Sodium is the main cation of extracellular fluid that has many advantages [12,17], with one of its main functions being maintaining fluid balance in the body [56]. Moreover, as mentioned above, the right amount plays an important role, as both high consumption and low consumption are health risks [23]. Many organizations (such as the Institute of Medicine, World Health Organization recommend sodium intakes of up to 1.5 g/day. In contrast, in sports, amounts vary. It is well documented that the sweat rate and sweat electrolyte concentrations can vary significantly as a result of many factors, therefore individualized fluid replacement strategies are recommended [118]. Urine output after exercise decreases as the sodium concentration in the drink increases. Plain water is unlikely to be sufficient to restore fluid balance after exercise due to the subsequent reduction in sodium concentration and plasma osmolality that causes diuresis. Furthermore, sodium intake should ideally be equal to the sodium concentration lost in sweat. The sodium content of commercial sports drinks (~20–25 mmol-L, 460–575 mg-L) is lower than that normally lost in sweat [127] and should also be considered a conservative target. Regarding muscle cramps, there does not appear to be documented scientific evidence for the sodium–EAMC relationship. The most common cause of this condition is exercise at a higher relative intensity or exercise duration compared to normal training, resulting in muscle fatigue [10]. While sodium intake during a race can mitigate the drop in blood sodium concentrations, it cannot prevent EAH under conditions of excessive fluid intake [128]. Sodium intake during exercise will not prevent EAH in the presence of hyperhydration, but excessive sodium intake may actually increase the risk of EAH [129]. It is the amount of fluid, not the amount of sodium consumed, during exercise that increases final blood sodium concentrations. Sodium-containing sports drinks that are hypotonic will not prevent EAH in athletes who drink excessively during exercise [130]. Athletes should be trained to tolerate drinking larger amounts of water and ensure they consume more fluids in hotter and more humid environments.

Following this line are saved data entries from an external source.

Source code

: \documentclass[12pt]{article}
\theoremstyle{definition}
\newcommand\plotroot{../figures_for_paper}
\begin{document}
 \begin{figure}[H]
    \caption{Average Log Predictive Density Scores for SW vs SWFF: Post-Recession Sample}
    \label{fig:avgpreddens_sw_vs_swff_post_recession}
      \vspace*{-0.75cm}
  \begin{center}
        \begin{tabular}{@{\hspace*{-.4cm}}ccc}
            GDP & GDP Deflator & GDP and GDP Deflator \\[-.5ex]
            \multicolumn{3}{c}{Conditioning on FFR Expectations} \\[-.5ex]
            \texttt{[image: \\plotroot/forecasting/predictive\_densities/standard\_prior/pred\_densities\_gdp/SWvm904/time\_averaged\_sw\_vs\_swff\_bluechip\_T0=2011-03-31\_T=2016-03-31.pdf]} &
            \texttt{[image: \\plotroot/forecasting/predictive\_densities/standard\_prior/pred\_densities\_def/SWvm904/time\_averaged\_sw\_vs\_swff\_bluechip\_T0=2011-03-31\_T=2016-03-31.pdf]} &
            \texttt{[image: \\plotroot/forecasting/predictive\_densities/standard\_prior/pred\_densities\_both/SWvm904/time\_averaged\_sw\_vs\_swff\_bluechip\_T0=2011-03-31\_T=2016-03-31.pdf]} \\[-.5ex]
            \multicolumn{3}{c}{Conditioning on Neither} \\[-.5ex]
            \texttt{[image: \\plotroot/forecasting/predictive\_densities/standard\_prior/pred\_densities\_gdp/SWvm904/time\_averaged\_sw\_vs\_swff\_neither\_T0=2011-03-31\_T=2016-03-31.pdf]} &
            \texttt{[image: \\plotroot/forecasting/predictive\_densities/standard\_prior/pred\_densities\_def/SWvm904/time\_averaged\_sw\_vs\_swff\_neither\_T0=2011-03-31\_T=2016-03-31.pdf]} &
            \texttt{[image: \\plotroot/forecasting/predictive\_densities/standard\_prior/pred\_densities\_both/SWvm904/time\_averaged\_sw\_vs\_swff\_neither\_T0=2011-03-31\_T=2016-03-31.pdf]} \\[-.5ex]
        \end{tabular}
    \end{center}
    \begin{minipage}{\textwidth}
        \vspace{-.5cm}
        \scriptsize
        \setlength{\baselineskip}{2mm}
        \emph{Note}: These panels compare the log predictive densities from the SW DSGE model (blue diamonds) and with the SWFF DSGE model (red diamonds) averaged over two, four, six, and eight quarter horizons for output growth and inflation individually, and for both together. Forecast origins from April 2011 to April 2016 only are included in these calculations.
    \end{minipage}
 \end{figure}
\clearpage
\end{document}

Sports nutritionists, dietitians and sports coaches can play an important role in educating athletes and coaches on proper hydration methods and overseeing fluid intake during training and competition. The goal is to limit weight loss to 2% [125].

8. Conclusions

Sodium is an element that should not be missing from people’s diets. Thus, the ideal amount of sodium intake in the largest range of the population appeared to be in the range of 1.5 g/day. However, it is equally important for endurance athletes to consume 300–600 mg/h. It was also noted that there is no documented scientific evidence on the relationship between sodium and muscle cramps. Sodium seems to be one, but not the only, factor contributing to this situation. For hyponatremia, its intake can mitigate the drop in blood concentrations, but cannot eliminate it. Finally, attention should first be paid to the individual amount of fluids consumed and then to the amount of sodium consumed.